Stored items
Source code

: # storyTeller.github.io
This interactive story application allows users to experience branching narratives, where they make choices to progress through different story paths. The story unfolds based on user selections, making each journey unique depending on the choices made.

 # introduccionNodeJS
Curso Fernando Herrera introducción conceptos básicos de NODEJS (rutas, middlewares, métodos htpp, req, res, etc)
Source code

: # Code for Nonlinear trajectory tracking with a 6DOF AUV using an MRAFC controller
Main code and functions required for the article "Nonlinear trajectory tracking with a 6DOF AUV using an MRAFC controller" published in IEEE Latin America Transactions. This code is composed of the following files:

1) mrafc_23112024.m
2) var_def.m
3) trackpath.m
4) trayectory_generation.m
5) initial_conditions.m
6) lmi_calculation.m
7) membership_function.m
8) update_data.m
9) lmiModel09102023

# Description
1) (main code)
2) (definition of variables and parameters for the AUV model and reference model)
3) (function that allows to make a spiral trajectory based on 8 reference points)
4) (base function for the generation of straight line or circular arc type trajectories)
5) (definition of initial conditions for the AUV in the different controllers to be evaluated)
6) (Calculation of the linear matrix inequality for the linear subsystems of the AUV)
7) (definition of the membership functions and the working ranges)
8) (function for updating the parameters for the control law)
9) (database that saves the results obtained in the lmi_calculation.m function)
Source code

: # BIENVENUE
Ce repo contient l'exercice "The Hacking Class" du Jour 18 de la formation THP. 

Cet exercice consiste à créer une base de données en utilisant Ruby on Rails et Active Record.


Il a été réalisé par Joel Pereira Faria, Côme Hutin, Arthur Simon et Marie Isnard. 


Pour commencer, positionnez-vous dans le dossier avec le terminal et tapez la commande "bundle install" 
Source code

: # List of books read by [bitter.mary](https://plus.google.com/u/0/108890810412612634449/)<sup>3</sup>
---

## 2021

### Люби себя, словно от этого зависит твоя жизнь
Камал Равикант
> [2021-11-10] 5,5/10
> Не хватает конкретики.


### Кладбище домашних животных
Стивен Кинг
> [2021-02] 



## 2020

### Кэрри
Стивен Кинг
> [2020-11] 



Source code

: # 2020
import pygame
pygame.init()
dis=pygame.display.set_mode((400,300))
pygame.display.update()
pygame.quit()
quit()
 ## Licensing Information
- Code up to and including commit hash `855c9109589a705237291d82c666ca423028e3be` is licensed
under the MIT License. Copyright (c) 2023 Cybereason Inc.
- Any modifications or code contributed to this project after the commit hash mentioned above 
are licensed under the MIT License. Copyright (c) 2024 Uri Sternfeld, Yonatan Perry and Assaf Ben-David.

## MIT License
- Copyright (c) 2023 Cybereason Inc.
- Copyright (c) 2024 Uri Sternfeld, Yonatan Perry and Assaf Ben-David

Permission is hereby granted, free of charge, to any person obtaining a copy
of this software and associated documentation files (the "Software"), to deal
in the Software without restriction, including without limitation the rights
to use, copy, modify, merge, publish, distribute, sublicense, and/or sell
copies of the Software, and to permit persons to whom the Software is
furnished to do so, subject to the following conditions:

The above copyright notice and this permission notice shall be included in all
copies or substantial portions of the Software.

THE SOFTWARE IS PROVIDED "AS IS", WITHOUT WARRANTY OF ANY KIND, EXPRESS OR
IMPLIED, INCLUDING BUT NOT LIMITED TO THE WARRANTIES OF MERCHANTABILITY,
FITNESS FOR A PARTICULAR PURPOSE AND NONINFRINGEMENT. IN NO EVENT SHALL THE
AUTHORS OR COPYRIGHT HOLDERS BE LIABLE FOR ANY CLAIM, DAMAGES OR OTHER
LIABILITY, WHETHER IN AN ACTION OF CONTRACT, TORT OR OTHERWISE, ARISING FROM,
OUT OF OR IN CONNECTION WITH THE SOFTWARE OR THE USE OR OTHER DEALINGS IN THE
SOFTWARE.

- AIM OF THE TASK: Across all lines above, count those with the string "files". Only the number is wanted.

- REPLY TO THE TASK: 2